Opposition to proposed Title IX changes spurs students to submit formal comments

Daily file photo by Ben Goldberg

Student protesters during the 2016 Take Back the Night annual march. Students concerned over how proposed changes to Title IX will affect survivor protections are submitting comments to the federal register to express their disapproval.

Cameron Cook, Assistant Campus Editor

Concern over the U.S. Education Department’s proposed changes to Title IX is driving Northwestern students to submit public comments condemning the changes and their effects on campus safety and protections for sexual assault survivors.

The implementation of Title IX — which bars gender discrimination in federally-funded schools — was historically handled through Dear Colleague letters, guidance documents from the Education Department that aren’t legally binding. The new changes would alter this system by providing stricter legal rules for how colleges and universities have to respond to reports of violations.

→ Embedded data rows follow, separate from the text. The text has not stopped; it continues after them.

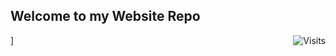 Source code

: ## Welcome to my Website Repo
<img alt="Visits" align="right" src="https://badges.pufler.dev/visits/nho1ix/gitpages"/> ]
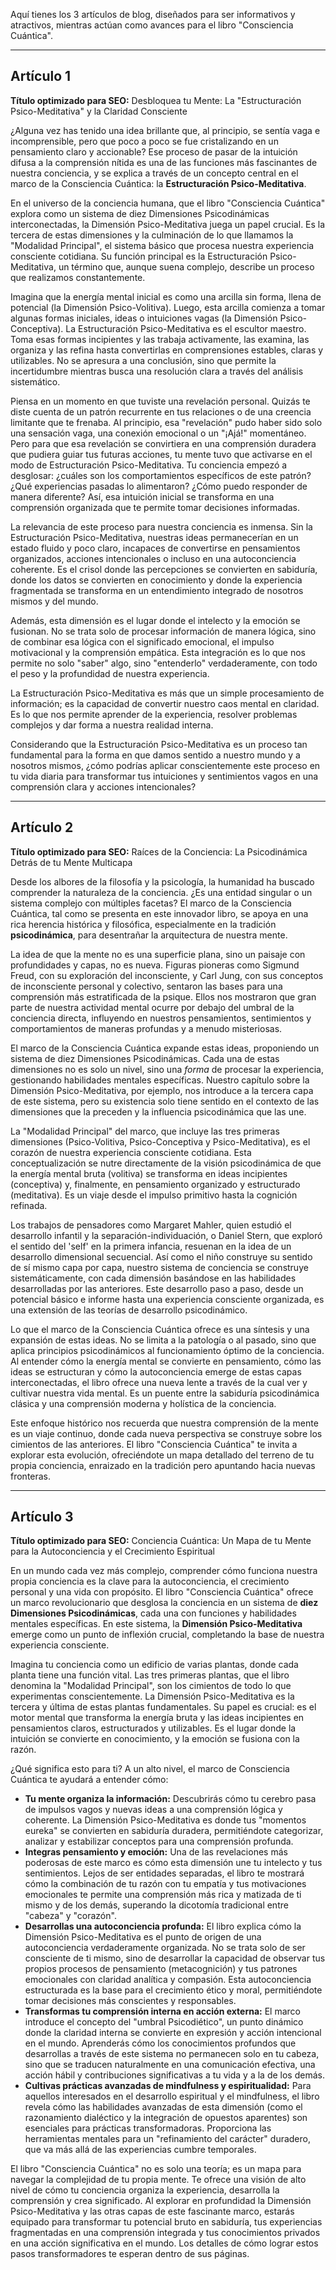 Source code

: Aquí tienes los 3 artículos de blog, diseñados para ser informativos y atractivos, mientras actúan como avances para el libro "Consciencia Cuántica".

---

## Artículo 1

**Título optimizado para SEO:** Desbloquea tu Mente: La "Estructuración Psico-Meditativa" y la Claridad Consciente



¿Alguna vez has tenido una idea brillante que, al principio, se sentía vaga e incomprensible, pero que poco a poco se fue cristalizando en un pensamiento claro y accionable? Ese proceso de pasar de la intuición difusa a la comprensión nítida es una de las funciones más fascinantes de nuestra conciencia, y se explica a través de un concepto central en el marco de la Consciencia Cuántica: la **Estructuración Psico-Meditativa**.

En el universo de la conciencia humana, que el libro "Consciencia Cuántica" explora como un sistema de diez Dimensiones Psicodinámicas interconectadas, la Dimensión Psico-Meditativa juega un papel crucial. Es la tercera de estas dimensiones y la culminación de lo que llamamos la "Modalidad Principal", el sistema básico que procesa nuestra experiencia consciente cotidiana. Su función principal es la Estructuración Psico-Meditativa, un término que, aunque suena complejo, describe un proceso que realizamos constantemente.

Imagina que la energía mental inicial es como una arcilla sin forma, llena de potencial (la Dimensión Psico-Volitiva). Luego, esta arcilla comienza a tomar algunas formas iniciales, ideas o intuiciones vagas (la Dimensión Psico-Conceptiva). La Estructuración Psico-Meditativa es el escultor maestro. Toma esas formas incipientes y las trabaja activamente, las examina, las organiza y las refina hasta convertirlas en comprensiones estables, claras y utilizables. No se apresura a una conclusión, sino que permite la incertidumbre mientras busca una resolución clara a través del análisis sistemático.

Piensa en un momento en que tuviste una revelación personal. Quizás te diste cuenta de un patrón recurrente en tus relaciones o de una creencia limitante que te frenaba. Al principio, esa "revelación" pudo haber sido solo una sensación vaga, una conexión emocional o un "¡Ajá!" momentáneo. Pero para que esa revelación se convirtiera en una comprensión duradera que pudiera guiar tus futuras acciones, tu mente tuvo que activarse en el modo de Estructuración Psico-Meditativa. Tu conciencia empezó a desglosar: ¿cuáles son los comportamientos específicos de este patrón? ¿Qué experiencias pasadas lo alimentaron? ¿Cómo puedo responder de manera diferente? Así, esa intuición inicial se transforma en una comprensión organizada que te permite tomar decisiones informadas.

La relevancia de este proceso para nuestra conciencia es inmensa. Sin la Estructuración Psico-Meditativa, nuestras ideas permanecerían en un estado fluido y poco claro, incapaces de convertirse en pensamientos organizados, acciones intencionales o incluso en una autoconciencia coherente. Es el crisol donde las percepciones se convierten en sabiduría, donde los datos se convierten en conocimiento y donde la experiencia fragmentada se transforma en un entendimiento integrado de nosotros mismos y del mundo.

Además, esta dimensión es el lugar donde el intelecto y la emoción se fusionan. No se trata solo de procesar información de manera lógica, sino de combinar esa lógica con el significado emocional, el impulso motivacional y la comprensión empática. Esta integración es lo que nos permite no solo "saber" algo, sino "entenderlo" verdaderamente, con todo el peso y la profundidad de nuestra experiencia.

La Estructuración Psico-Meditativa es más que un simple procesamiento de información; es la capacidad de convertir nuestro caos mental en claridad. Es lo que nos permite aprender de la experiencia, resolver problemas complejos y dar forma a nuestra realidad interna.

Considerando que la Estructuración Psico-Meditativa es un proceso tan fundamental para la forma en que damos sentido a nuestro mundo y a nosotros mismos, ¿cómo podrías aplicar conscientemente este proceso en tu vida diaria para transformar tus intuiciones y sentimientos vagos en una comprensión clara y acciones intencionales?

---

## Artículo 2

**Título optimizado para SEO:** Raíces de la Conciencia: La Psicodinámica Detrás de tu Mente Multicapa



Desde los albores de la filosofía y la psicología, la humanidad ha buscado comprender la naturaleza de la conciencia. ¿Es una entidad singular o un sistema complejo con múltiples facetas? El marco de la Consciencia Cuántica, tal como se presenta en este innovador libro, se apoya en una rica herencia histórica y filosófica, especialmente en la tradición **psicodinámica**, para desentrañar la arquitectura de nuestra mente.

La idea de que la mente no es una superficie plana, sino un paisaje con profundidades y capas, no es nueva. Figuras pioneras como Sigmund Freud, con su exploración del inconsciente, y Carl Jung, con sus conceptos de inconsciente personal y colectivo, sentaron las bases para una comprensión más estratificada de la psique. Ellos nos mostraron que gran parte de nuestra actividad mental ocurre por debajo del umbral de la conciencia directa, influyendo en nuestros pensamientos, sentimientos y comportamientos de maneras profundas y a menudo misteriosas.

El marco de la Consciencia Cuántica expande estas ideas, proponiendo un sistema de diez Dimensiones Psicodinámicas. Cada una de estas dimensiones no es solo un nivel, sino una *forma* de procesar la experiencia, gestionando habilidades mentales específicas. Nuestro capítulo sobre la Dimensión Psico-Meditativa, por ejemplo, nos introduce a la tercera capa de este sistema, pero su existencia solo tiene sentido en el contexto de las dimensiones que la preceden y la influencia psicodinámica que las une.

La "Modalidad Principal" del marco, que incluye las tres primeras dimensiones (Psico-Volitiva, Psico-Conceptiva y Psico-Meditativa), es el corazón de nuestra experiencia consciente cotidiana. Esta conceptualización se nutre directamente de la visión psicodinámica de que la energía mental bruta (volitiva) se transforma en ideas incipientes (conceptiva) y, finalmente, en pensamiento organizado y estructurado (meditativa). Es un viaje desde el impulso primitivo hasta la cognición refinada.

Los trabajos de pensadores como Margaret Mahler, quien estudió el desarrollo infantil y la separación-individuación, o Daniel Stern, que exploró el sentido del 'self' en la primera infancia, resuenan en la idea de un desarrollo dimensional secuencial. Así como el niño construye su sentido de sí mismo capa por capa, nuestro sistema de conciencia se construye sistemáticamente, con cada dimensión basándose en las habilidades desarrolladas por las anteriores. Este desarrollo paso a paso, desde un potencial básico e informe hasta una experiencia consciente organizada, es una extensión de las teorías de desarrollo psicodinámico.

Lo que el marco de la Consciencia Cuántica ofrece es una síntesis y una expansión de estas ideas. No se limita a la patología o al pasado, sino que aplica principios psicodinámicos al funcionamiento óptimo de la conciencia. Al entender cómo la energía mental se convierte en pensamiento, cómo las ideas se estructuran y cómo la autoconciencia emerge de estas capas interconectadas, el libro ofrece una nueva lente a través de la cual ver y cultivar nuestra vida mental. Es un puente entre la sabiduría psicodinámica clásica y una comprensión moderna y holística de la conciencia.

Este enfoque histórico nos recuerda que nuestra comprensión de la mente es un viaje continuo, donde cada nueva perspectiva se construye sobre los cimientos de las anteriores. El libro "Consciencia Cuántica" te invita a explorar esta evolución, ofreciéndote un mapa detallado del terreno de tu propia conciencia, enraizado en la tradición pero apuntando hacia nuevas fronteras.

---

## Artículo 3

**Título optimizado para SEO:** Conciencia Cuántica: Un Mapa de tu Mente para la Autoconciencia y el Crecimiento Espiritual



En un mundo cada vez más complejo, comprender cómo funciona nuestra propia conciencia es la clave para la autoconciencia, el crecimiento personal y una vida con propósito. El libro "Consciencia Cuántica" ofrece un marco revolucionario que desglosa la conciencia en un sistema de **diez Dimensiones Psicodinámicas**, cada una con funciones y habilidades mentales específicas. En este sistema, la **Dimensión Psico-Meditativa** emerge como un punto de inflexión crucial, completando la base de nuestra experiencia consciente.

Imagina tu conciencia como un edificio de varias plantas, donde cada planta tiene una función vital. Las tres primeras plantas, que el libro denomina la "Modalidad Principal", son los cimientos de todo lo que experimentas conscientemente. La Dimensión Psico-Meditativa es la tercera y última de estas plantas fundamentales. Su papel es crucial: es el motor mental que transforma la energía bruta y las ideas incipientes en pensamientos claros, estructurados y utilizables. Es el lugar donde la intuición se convierte en conocimiento, y la emoción se fusiona con la razón.

¿Qué significa esto para ti? A un alto nivel, el marco de Consciencia Cuántica te ayudará a entender cómo:

*   **Tu mente organiza la información:** Descubrirás cómo tu cerebro pasa de impulsos vagos y nuevas ideas a una comprensión lógica y coherente. La Dimensión Psico-Meditativa es donde tus "momentos eureka" se convierten en sabiduría duradera, permitiéndote categorizar, analizar y estabilizar conceptos para una comprensión profunda.
*   **Integras pensamiento y emoción:** Una de las revelaciones más poderosas de este marco es cómo esta dimensión une tu intelecto y tus sentimientos. Lejos de ser entidades separadas, el libro te mostrará cómo la combinación de tu razón con tu empatía y tus motivaciones emocionales te permite una comprensión más rica y matizada de ti mismo y de los demás, superando la dicotomía tradicional entre "cabeza" y "corazón".
*   **Desarrollas una autoconciencia profunda:** El libro explica cómo la Dimensión Psico-Meditativa es el punto de origen de una autoconciencia verdaderamente organizada. No se trata solo de ser consciente de ti mismo, sino de desarrollar la capacidad de observar tus propios procesos de pensamiento (metacognición) y tus patrones emocionales con claridad analítica y compasión. Esta autoconciencia estructurada es la base para el crecimiento ético y moral, permitiéndote tomar decisiones más conscientes y responsables.
*   **Transformas tu comprensión interna en acción externa:** El marco introduce el concepto del "umbral Psicodiético", un punto dinámico donde la claridad interna se convierte en expresión y acción intencional en el mundo. Aprenderás cómo los conocimientos profundos que desarrollas a través de este sistema no permanecen solo en tu cabeza, sino que se traducen naturalmente en una comunicación efectiva, una acción hábil y contribuciones significativas a tu vida y a la de los demás.
*   **Cultivas prácticas avanzadas de mindfulness y espiritualidad:** Para aquellos interesados en el desarrollo espiritual y el mindfulness, el libro revela cómo las habilidades avanzadas de esta dimensión (como el razonamiento dialéctico y la integración de opuestos aparentes) son esenciales para prácticas transformadoras. Proporciona las herramientas mentales para un "refinamiento del carácter" duradero, que va más allá de las experiencias cumbre temporales.

El libro "Consciencia Cuántica" no es solo una teoría; es un mapa para navegar la complejidad de tu propia mente. Te ofrece una visión de alto nivel de cómo tu conciencia organiza la experiencia, desarrolla la comprensión y crea significado. Al explorar en profundidad la Dimensión Psico-Meditativa y las otras capas de este fascinante marco, estarás equipado para transformar tu potencial bruto en sabiduría, tus experiencias fragmentadas en una comprensión integrada y tus conocimientos privados en una acción significativa en el mundo. Los detalles de cómo lograr estos pasos transformadores te esperan dentro de sus páginas. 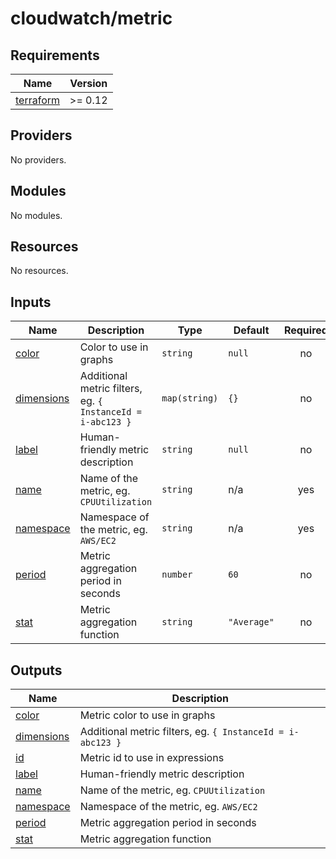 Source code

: # cloudwatch/metric

<!-- BEGIN_TF_DOCS -->
## Requirements

| Name | Version |
|------|---------|
| <a name="requirement_terraform"></a> [terraform](#requirement\_terraform) | >= 0.12 |

## Providers

No providers.

## Modules

No modules.

## Resources

No resources.

## Inputs

| Name | Description | Type | Default | Required |
|------|-------------|------|---------|:--------:|
| <a name="input_color"></a> [color](#input\_color) | Color to use in graphs | `string` | `null` | no |
| <a name="input_dimensions"></a> [dimensions](#input\_dimensions) | Additional metric filters, eg. `{ InstanceId = i-abc123 }` | `map(string)` | `{}` | no |
| <a name="input_label"></a> [label](#input\_label) | Human-friendly metric description | `string` | `null` | no |
| <a name="input_name"></a> [name](#input\_name) | Name of the metric, eg. `CPUUtilization` | `string` | n/a | yes |
| <a name="input_namespace"></a> [namespace](#input\_namespace) | Namespace of the metric, eg. `AWS/EC2` | `string` | n/a | yes |
| <a name="input_period"></a> [period](#input\_period) | Metric aggregation period in seconds | `number` | `60` | no |
| <a name="input_stat"></a> [stat](#input\_stat) | Metric aggregation function | `string` | `"Average"` | no |

## Outputs

| Name | Description |
|------|-------------|
| <a name="output_color"></a> [color](#output\_color) | Metric color to use in graphs |
| <a name="output_dimensions"></a> [dimensions](#output\_dimensions) | Additional metric filters, eg. `{ InstanceId = i-abc123 }` |
| <a name="output_id"></a> [id](#output\_id) | Metric id to use in expressions |
| <a name="output_label"></a> [label](#output\_label) | Human-friendly metric description |
| <a name="output_name"></a> [name](#output\_name) | Name of the metric, eg. `CPUUtilization` |
| <a name="output_namespace"></a> [namespace](#output\_namespace) | Namespace of the metric, eg. `AWS/EC2` |
| <a name="output_period"></a> [period](#output\_period) | Metric aggregation period in seconds |
| <a name="output_stat"></a> [stat](#output\_stat) | Metric aggregation function |
<!-- END_TF_DOCS -->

Under the proposed rules, schools would give defendants the right to cross-examine their accusers, narrow the definition of sexual harassment and alter the terms under which a university is required to investigate an incident, among other changes.

The proposal has caused some students to fear for their safety on campus — and in response, some are letting the Education Department know how they feel.

Associated Student Government submitted a comment to the Federal Register Sunday after passing a resolution during the Jan. 23 Senate meeting. ASG’s submission was a compilation of comments students wrote at a panel event earlier this month.

Comment writing was an important opportunity to engage the community, ASG President Emily Ash said in a news release, adding that “the engagement with this was so empowering, and it shows how important Title IX is to our community and for others across the country.”

The Federal Register gives the public an opportunity to comment on proposed rules, including Title IX, before federal agencies finalize them.

Some students, like Weinberg first-year Abigail Roston, made comments on their own. In her comment, Roston cited the narrowed definition of sexual harassment and the assumption of innocence for the accused party as “particularly concerning.”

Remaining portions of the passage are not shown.